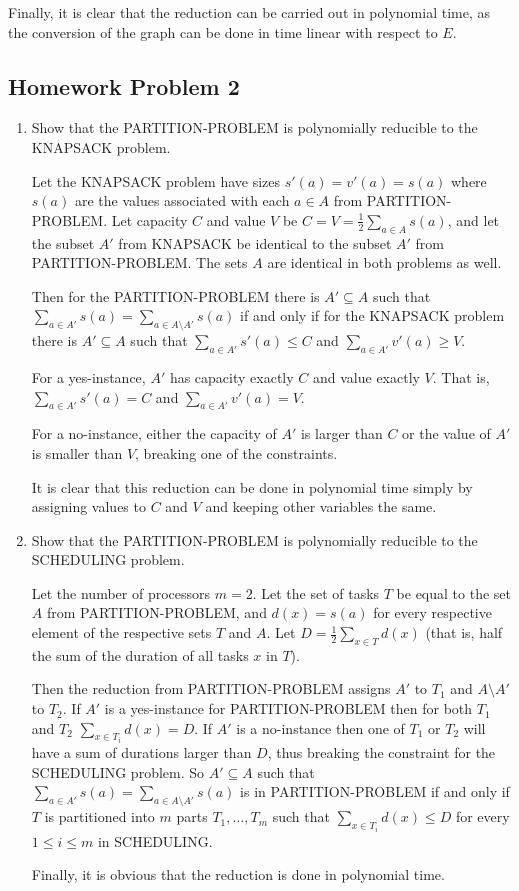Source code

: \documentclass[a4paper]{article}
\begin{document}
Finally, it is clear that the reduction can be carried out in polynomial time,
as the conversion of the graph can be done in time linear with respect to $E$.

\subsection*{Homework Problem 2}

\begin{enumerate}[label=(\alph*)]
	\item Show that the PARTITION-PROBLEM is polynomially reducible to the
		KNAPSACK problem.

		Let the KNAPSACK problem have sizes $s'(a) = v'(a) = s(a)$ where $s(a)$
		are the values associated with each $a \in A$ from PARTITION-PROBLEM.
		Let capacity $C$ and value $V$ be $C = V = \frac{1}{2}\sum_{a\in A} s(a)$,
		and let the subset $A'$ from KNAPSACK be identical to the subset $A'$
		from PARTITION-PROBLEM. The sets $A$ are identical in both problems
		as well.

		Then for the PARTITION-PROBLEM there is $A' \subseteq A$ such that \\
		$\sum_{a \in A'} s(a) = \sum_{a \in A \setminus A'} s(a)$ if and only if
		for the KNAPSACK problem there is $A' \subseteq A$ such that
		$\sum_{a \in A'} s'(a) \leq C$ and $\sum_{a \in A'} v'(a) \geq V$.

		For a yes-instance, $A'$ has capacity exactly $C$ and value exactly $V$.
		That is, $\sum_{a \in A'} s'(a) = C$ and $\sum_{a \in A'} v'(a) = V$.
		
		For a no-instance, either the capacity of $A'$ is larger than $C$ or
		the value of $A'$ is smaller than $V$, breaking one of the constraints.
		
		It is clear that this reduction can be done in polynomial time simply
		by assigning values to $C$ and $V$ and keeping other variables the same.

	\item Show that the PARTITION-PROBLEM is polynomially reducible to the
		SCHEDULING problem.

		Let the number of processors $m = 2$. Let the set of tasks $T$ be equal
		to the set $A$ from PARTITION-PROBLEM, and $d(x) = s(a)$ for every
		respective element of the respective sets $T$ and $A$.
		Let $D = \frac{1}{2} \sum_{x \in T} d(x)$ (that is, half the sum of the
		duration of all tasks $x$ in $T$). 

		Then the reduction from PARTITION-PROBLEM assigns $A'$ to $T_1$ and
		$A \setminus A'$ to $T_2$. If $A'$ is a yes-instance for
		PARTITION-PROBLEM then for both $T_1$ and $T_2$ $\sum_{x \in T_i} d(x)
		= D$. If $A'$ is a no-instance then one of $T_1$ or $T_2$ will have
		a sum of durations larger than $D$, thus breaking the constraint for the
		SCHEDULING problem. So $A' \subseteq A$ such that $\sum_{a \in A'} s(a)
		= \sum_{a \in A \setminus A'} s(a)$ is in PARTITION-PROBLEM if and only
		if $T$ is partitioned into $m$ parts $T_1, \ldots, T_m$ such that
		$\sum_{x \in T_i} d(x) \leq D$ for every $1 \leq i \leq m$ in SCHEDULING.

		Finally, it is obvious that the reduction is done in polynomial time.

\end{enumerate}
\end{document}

__________________________________________________

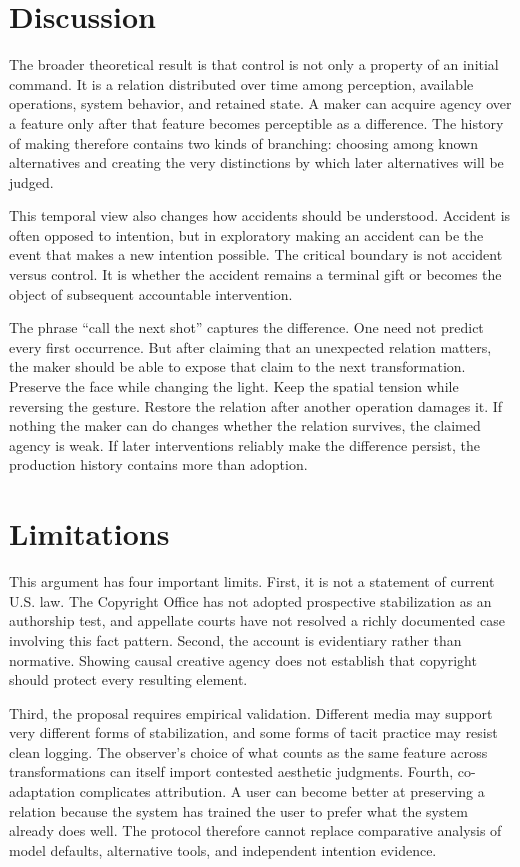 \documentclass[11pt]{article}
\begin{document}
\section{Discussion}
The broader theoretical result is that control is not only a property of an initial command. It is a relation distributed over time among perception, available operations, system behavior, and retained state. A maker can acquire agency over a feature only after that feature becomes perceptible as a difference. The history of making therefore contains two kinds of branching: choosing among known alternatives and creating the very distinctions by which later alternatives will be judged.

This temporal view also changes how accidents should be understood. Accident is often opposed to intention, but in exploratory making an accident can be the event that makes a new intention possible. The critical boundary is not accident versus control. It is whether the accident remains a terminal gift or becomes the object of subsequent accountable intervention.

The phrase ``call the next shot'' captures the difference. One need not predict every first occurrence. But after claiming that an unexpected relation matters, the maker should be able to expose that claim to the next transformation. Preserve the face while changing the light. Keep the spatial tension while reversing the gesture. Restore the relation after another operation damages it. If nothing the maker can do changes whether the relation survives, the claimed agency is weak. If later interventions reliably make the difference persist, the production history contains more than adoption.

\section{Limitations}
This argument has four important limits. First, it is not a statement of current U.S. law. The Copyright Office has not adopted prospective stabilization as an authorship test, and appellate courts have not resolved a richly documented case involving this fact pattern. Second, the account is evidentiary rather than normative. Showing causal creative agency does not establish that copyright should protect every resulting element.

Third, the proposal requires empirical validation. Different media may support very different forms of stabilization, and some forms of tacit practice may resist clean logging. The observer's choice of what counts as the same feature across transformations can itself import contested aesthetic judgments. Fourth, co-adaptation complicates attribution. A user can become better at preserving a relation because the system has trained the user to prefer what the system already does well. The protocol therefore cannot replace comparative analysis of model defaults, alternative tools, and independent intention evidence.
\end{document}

__________________________________________________

Copy the entries above exactly, but only from the line holding "a yes-instance for" through the line holding "if $T$ is partitioned", both included.

		$A \setminus A'$ to $T_2$. If $A'$ is a yes-instance for
		PARTITION-PROBLEM then for both $T_1$ and $T_2$ $\sum_{x \in T_i} d(x)
		= D$. If $A'$ is a no-instance then one of $T_1$ or $T_2$ will have
		a sum of durations larger than $D$, thus breaking the constraint for the
		SCHEDULING problem. So $A' \subseteq A$ such that $\sum_{a \in A'} s(a)
		= \sum_{a \in A \setminus A'} s(a)$ is in PARTITION-PROBLEM if and only
		if $T$ is partitioned into $m$ parts $T_1, \ldots, T_m$ such that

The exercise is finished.